Bulk updating existing rows in Redshift

Question 1

I'm having to do exactly this for a project right now. The method I'm using involves 3 steps:

1.

Run an update that addresses changed fields (I'm updating whether or not the fields have changed, but you can certainly qualify that):

update table1 set col1=s.col1, col2=s.col2,...
from table1 t
 join stagetable s on s.primkey=t.primkey;

2.

Run an insert that addresses new records:

insert into table1
select s.* 
from stagetable s 
 left outer join table1 t on s.primkey=t.primkey
where t.primkey is null;

3.

Mark rows no longer in the source as inactive (our reporting tool uses views that filter inactive records):

update table1 
set is_active_flag='N', last_updated=sysdate
from table1 t
 left outer join stagetable s on s.primkey=t.primkey
where s.primkey is null;

Question 2

Is posible to create a temp table. In redshift is better to delete and insert the record. Check this doc

http://docs.aws.amazon.com/redshift/latest/dg/merge-replacing-existing-rows.html

Question 3

Here is the fully working approach for Redshift.

Assumptions:

A.Data available in S3 in gunzip format with '|' separated columns, may have some garbage data see maxerror.

B.Sales fact with two dimension tables to keep it simple (TIME and SKU(SKU may have many groups and categories))).

C.You have Sales table like this.

CREATE TABLE sales (
 sku_id int encode zstd,
 date_id int encode zstd,
quantity numeric(10,2) encode delta32k,
);

1)Create Staging table, that should resemble with your Online Table used by app/apps.
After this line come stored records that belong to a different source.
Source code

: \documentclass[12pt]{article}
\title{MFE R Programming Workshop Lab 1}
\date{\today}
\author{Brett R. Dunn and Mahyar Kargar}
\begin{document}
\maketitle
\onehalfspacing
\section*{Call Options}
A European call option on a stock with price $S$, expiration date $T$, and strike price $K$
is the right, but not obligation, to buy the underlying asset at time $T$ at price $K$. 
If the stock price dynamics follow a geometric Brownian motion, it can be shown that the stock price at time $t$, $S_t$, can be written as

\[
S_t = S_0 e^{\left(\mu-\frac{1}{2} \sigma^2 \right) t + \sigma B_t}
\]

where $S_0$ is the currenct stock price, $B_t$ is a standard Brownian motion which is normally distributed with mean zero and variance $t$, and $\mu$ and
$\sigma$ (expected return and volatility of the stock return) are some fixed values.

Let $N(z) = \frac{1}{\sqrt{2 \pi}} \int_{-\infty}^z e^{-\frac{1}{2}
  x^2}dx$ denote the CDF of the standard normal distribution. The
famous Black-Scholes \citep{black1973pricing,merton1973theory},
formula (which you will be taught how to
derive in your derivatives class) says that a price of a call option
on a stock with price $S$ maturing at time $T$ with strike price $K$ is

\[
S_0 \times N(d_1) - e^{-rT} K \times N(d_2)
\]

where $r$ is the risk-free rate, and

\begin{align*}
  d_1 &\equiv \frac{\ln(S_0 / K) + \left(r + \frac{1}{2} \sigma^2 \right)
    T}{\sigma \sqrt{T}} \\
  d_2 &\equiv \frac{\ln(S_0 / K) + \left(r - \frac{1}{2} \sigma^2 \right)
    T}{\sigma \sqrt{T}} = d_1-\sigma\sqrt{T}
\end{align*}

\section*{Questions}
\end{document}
CREATE TABLE stg_sales_onetime (
 sku_number varchar(255) encode zstd,
 time varchar(255) encode zstd,
 qty_str varchar(20) encode zstd,
 quantity numeric(10,2) encode delta32k,
 sku_id int encode zstd,
 date_id int encode zstd
);

2)Copy data from S3( this could done using SSH).
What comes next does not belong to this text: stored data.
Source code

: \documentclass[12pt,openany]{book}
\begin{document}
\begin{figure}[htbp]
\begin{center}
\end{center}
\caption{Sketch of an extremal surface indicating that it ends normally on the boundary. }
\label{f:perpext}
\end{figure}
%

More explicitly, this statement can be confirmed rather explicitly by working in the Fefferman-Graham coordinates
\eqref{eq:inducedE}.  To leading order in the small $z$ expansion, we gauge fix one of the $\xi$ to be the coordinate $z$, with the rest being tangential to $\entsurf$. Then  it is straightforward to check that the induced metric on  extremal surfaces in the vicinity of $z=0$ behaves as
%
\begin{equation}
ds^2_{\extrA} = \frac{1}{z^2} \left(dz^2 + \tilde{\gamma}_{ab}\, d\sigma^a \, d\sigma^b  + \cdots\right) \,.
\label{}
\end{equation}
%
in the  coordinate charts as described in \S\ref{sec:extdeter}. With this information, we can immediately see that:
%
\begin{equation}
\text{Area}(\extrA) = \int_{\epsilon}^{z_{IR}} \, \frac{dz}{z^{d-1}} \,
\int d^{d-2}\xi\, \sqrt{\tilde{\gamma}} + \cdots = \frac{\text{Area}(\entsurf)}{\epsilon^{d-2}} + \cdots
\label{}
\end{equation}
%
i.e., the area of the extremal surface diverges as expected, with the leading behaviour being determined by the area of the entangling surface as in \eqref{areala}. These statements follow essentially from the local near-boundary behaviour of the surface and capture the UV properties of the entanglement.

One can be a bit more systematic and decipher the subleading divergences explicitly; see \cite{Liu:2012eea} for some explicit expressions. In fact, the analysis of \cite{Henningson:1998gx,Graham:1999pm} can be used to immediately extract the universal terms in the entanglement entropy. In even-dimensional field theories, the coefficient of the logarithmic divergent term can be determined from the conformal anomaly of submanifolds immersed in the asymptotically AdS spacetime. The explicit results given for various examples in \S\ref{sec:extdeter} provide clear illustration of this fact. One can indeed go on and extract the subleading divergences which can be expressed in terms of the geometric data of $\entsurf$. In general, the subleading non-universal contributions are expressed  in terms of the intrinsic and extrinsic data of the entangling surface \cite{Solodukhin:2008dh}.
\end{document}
copy stg_sales_onetime (sku_number,time,qty_str) from 
  's3://<buecket_name>/<full_file_path>' CREDENTIALS 'aws_access_key_id=<your_key>;aws_secret_access_key=<your_secret>' delimiter '|' ignoreheader 1 maxerror as 1000 gzip;

3)This step is optional, in case you don't have good formatted data, this a your transformation step if needed(as converting String(12.555654) quantity to Number(12.56))

update  stg_sales_onetime set quantity=convert(decimal(10,2),qty_str);

4)Populating the correct IDs from dimension table.

update  stg_sales_onetime set sku_id=<your_sku_demesion_table>.sku_id  from <your_sku_demesion_table> where stg_sales_onetime.sku_number=<your_sku_demesion_table>.sku_number;
update  stg_sales_onetime set time_id=<your_time_demesion_table>.time_id  from <your_time_demesion_table> where stg_sales_onetime.time=<your_time_demesion_table>.time;

5)Finally you have data good to go from Staging to Online Sales table.

insert into sales(sku_id,time_id,quantity)  select sku_id,time_id,quantity from stg_sales_onetime;